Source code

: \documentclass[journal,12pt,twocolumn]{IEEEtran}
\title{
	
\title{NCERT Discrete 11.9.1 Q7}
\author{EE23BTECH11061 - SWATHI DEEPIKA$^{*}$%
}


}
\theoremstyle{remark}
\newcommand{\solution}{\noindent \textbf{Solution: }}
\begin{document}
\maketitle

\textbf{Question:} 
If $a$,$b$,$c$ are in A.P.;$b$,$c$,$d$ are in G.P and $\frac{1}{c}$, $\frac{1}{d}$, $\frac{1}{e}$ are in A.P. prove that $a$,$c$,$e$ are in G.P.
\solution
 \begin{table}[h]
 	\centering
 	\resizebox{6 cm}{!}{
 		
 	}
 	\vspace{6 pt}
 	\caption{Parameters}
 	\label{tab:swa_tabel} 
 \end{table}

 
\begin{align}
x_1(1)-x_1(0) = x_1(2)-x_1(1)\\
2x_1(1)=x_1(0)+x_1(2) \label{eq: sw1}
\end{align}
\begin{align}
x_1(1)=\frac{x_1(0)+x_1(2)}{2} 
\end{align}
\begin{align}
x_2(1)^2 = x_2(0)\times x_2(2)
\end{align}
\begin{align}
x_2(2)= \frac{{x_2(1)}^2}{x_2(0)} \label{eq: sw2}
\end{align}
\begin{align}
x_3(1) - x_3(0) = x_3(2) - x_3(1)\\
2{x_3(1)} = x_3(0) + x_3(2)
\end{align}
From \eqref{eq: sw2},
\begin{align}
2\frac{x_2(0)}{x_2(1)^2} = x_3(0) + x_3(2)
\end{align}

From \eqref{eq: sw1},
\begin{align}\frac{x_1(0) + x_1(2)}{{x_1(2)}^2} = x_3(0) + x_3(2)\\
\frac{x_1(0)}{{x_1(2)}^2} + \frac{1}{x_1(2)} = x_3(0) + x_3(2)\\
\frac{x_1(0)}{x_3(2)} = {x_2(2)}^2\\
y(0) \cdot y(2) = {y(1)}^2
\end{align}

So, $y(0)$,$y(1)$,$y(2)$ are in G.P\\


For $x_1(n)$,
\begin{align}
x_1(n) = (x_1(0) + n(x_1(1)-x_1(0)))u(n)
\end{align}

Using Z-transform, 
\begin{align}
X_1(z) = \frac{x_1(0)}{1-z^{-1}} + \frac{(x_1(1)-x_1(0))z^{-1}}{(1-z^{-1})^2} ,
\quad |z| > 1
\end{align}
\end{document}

● ● ● ●

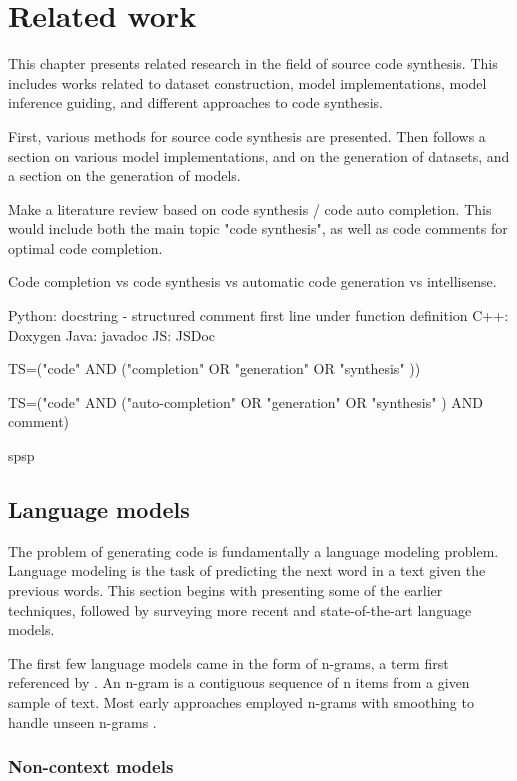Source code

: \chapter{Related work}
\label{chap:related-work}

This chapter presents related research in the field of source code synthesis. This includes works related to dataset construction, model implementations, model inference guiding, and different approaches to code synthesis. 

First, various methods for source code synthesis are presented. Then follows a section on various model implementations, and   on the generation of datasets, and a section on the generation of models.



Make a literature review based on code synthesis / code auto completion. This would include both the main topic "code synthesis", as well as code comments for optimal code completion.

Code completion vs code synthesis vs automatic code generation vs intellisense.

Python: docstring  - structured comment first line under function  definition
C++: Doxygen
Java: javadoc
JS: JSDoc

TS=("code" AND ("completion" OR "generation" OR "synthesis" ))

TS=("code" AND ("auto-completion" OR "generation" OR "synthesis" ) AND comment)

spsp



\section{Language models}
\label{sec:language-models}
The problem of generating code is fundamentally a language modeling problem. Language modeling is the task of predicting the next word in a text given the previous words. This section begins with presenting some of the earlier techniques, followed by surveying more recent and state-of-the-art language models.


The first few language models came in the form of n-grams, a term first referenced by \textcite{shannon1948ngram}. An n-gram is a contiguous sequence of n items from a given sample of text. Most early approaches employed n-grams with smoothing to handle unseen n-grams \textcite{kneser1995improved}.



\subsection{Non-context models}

● ● ● ●

Assignment: Within the data above, pick out all lines holding the word "completion".

Task solution:
Make a literature review based on code synthesis / code auto completion. This would include both the main topic "code synthesis", as well as code comments for optimal code completion.
Code completion vs code synthesis vs automatic code generation vs intellisense.
TS=("code" AND ("completion" OR "generation" OR "synthesis" ))
TS=("code" AND ("auto-completion" OR "generation" OR "synthesis" ) AND comment)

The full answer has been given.